# Exercise objective
Reply only with how many lines in these entries hold the string "values".

# Entries provided
○ ○ ○

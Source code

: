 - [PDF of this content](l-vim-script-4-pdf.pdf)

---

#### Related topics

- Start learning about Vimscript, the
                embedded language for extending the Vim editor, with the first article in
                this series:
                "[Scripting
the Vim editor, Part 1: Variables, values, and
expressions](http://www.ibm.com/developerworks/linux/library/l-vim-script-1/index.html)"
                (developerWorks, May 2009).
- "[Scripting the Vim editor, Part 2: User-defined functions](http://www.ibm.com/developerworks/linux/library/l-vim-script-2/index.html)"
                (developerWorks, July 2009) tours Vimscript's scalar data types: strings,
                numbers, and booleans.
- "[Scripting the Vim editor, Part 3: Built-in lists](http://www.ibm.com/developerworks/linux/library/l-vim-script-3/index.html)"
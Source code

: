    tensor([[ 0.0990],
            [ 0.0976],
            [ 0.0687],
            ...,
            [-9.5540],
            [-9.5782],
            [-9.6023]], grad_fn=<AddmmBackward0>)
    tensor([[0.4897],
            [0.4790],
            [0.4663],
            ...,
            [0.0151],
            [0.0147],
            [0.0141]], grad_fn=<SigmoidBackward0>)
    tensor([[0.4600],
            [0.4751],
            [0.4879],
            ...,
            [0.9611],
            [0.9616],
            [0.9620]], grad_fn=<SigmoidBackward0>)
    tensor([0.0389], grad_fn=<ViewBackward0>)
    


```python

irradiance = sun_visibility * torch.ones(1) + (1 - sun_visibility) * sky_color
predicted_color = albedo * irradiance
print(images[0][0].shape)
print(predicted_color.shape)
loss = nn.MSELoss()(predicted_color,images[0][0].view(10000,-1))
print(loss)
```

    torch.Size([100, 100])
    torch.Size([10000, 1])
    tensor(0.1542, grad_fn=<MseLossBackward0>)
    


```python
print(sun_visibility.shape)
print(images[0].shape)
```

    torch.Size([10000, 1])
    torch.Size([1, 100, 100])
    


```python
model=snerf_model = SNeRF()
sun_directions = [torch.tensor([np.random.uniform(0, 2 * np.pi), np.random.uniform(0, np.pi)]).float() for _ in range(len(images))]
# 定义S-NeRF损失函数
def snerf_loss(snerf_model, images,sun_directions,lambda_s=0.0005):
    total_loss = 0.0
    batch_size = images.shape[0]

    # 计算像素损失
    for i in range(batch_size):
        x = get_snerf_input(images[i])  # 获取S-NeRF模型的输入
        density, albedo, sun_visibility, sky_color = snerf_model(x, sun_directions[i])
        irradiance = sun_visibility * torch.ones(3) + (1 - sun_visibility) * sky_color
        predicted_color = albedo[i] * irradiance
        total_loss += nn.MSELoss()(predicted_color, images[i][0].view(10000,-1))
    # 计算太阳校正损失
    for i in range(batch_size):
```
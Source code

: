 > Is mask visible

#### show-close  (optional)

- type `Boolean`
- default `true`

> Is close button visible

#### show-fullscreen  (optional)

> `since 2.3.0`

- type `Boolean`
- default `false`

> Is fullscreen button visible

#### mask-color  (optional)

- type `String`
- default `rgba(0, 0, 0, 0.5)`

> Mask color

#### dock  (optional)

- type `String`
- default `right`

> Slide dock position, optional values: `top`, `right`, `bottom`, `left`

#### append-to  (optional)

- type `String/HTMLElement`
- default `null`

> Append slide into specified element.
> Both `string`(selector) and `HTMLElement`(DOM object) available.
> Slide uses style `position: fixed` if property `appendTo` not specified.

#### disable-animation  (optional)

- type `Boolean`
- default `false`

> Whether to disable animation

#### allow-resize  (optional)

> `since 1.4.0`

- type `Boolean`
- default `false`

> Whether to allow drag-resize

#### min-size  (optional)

○ ○ ○

# Exercise answer
2